Evidence lacking about coronavirus origins, US intelligence says
People stand next to an overflowing section of the Yangtze River at a riverside park following heavy rainfall in the region, in Wuhan, Hubei province, China May 26, 2021. (Photo by China Daily via Reuters)


There is insufficient evidence to properly assess the origins of COVID-19, which has caused the global coronavirus pandemic, the Office of the Director of National Intelligence said on Thursday.

"The U.S. Intelligence Community does not know exactly where, when, or how the COVID-19 virus was transmitted initially but has coalesced around two likely scenarios: either it emerged naturally from human contact with infected animals or it was a laboratory accident," spokesperson Amanda Schoch said in a statement.

"While two elements of the IC lean toward the former scenario and one leans more toward the latter – each with low or moderate confidence – the majority of elements within the IC do not believe there is sufficient information to assess one to be more likely than the other," she added, using an acronym for the intelligence community.

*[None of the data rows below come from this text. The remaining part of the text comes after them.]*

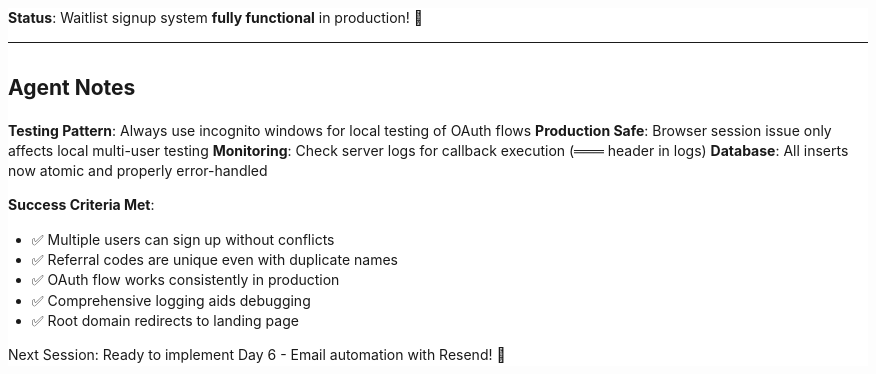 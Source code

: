 **Status**: Waitlist signup system **fully functional** in production! 🎉

---

## Agent Notes

**Testing Pattern**: Always use incognito windows for local testing of OAuth flows
**Production Safe**: Browser session issue only affects local multi-user testing
**Monitoring**: Check server logs for callback execution (═══ header in logs)
**Database**: All inserts now atomic and properly error-handled

**Success Criteria Met**:

- ✅ Multiple users can sign up without conflicts
- ✅ Referral codes are unique even with duplicate names
- ✅ OAuth flow works consistently in production
- ✅ Comprehensive logging aids debugging
- ✅ Root domain redirects to landing page

Next Session: Ready to implement Day 6 - Email automation with Resend! 🎉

U.S. President Joe Biden tasked his intelligence community on Wednesday with intensifying its investigation into the origins of the pandemic and gave intelligence agencies 90 days to report back to him on their findings.

The Wall Street Journal reported on Sunday that three researchers at China's Wuhan Institute of Virology became seriously ill in November 2019, and required hospital care to treat symptoms consistent with COVID-19 infection and other seasonal illnesses.

The report was based on U.S. intelligence.

The pandemic is widely regarded as beginning in December 2019 in the Chinese city of Wuhan. It has claimed more than 3.5 million lives and infected 168 million people since it was first detected, according to data collected by Johns Hopkins University.

Biden said Thursday he will almost certainly release in full the intelligence report he ordered into the virus' origins.